_Task statement_
Each line of the records that includes "minipage" should be found and copied.

○ ○ ○ ○

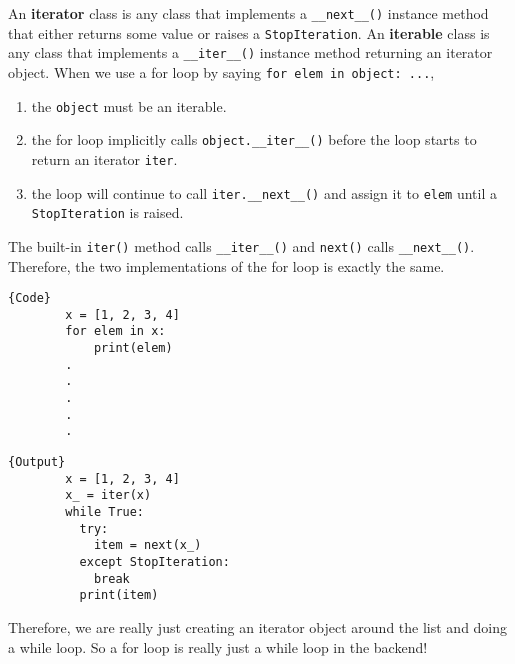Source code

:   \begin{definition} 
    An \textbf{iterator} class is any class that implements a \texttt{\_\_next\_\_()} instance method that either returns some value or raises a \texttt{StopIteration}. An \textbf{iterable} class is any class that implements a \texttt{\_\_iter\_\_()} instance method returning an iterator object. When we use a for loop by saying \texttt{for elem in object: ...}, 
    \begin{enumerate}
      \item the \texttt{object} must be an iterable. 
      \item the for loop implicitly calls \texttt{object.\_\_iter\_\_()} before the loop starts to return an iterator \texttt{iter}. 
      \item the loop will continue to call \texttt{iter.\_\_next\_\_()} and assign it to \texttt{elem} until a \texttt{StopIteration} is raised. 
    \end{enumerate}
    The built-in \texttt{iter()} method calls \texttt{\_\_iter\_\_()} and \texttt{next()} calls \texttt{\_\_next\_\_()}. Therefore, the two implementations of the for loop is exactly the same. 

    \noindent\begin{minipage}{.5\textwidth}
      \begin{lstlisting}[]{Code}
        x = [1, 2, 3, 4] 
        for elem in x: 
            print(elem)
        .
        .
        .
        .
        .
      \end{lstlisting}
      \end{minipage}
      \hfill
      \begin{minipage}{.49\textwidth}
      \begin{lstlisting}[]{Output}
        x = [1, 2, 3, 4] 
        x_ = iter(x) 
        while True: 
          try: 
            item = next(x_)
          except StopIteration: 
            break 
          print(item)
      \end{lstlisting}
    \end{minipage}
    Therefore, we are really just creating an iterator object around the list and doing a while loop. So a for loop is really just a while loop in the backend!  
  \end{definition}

○ ○ ○ ○

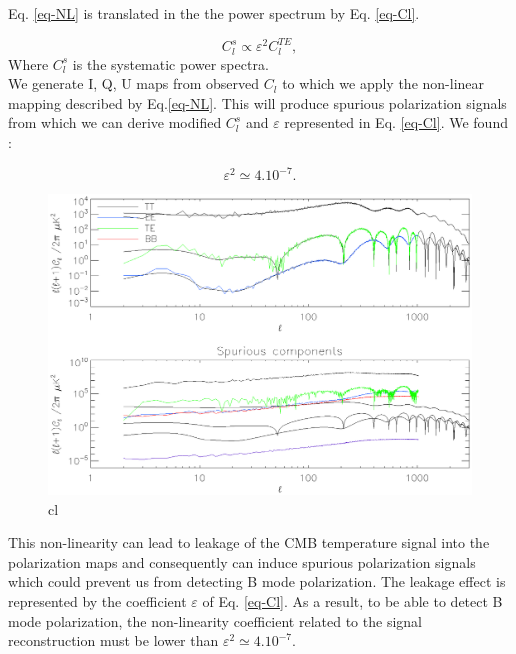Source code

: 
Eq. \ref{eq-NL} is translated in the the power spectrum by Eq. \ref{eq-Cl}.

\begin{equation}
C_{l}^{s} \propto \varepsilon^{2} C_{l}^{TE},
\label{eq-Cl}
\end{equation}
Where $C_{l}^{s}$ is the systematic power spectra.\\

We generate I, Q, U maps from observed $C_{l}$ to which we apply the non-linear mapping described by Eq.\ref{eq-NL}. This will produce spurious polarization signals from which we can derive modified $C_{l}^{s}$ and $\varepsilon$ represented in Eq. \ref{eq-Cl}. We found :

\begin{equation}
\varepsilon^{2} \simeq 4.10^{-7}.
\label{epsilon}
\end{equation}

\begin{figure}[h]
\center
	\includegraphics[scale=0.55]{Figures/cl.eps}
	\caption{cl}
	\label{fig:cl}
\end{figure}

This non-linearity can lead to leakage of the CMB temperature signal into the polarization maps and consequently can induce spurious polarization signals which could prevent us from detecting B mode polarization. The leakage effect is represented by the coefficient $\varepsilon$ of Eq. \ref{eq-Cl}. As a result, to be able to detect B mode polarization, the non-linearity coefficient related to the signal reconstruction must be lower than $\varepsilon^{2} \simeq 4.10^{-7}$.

○ ○ ○ ○

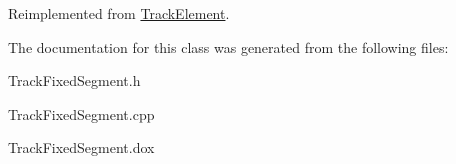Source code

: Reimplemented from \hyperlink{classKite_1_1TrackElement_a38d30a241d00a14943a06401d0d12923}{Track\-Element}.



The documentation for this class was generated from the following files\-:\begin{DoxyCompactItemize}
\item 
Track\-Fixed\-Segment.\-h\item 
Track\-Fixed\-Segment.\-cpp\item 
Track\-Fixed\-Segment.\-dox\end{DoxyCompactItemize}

○ ○ ○ ○

_Output of the exercise_
    \noindent\begin{minipage}{.5\textwidth}
      \end{minipage}
      \begin{minipage}{.49\textwidth}
    \end{minipage}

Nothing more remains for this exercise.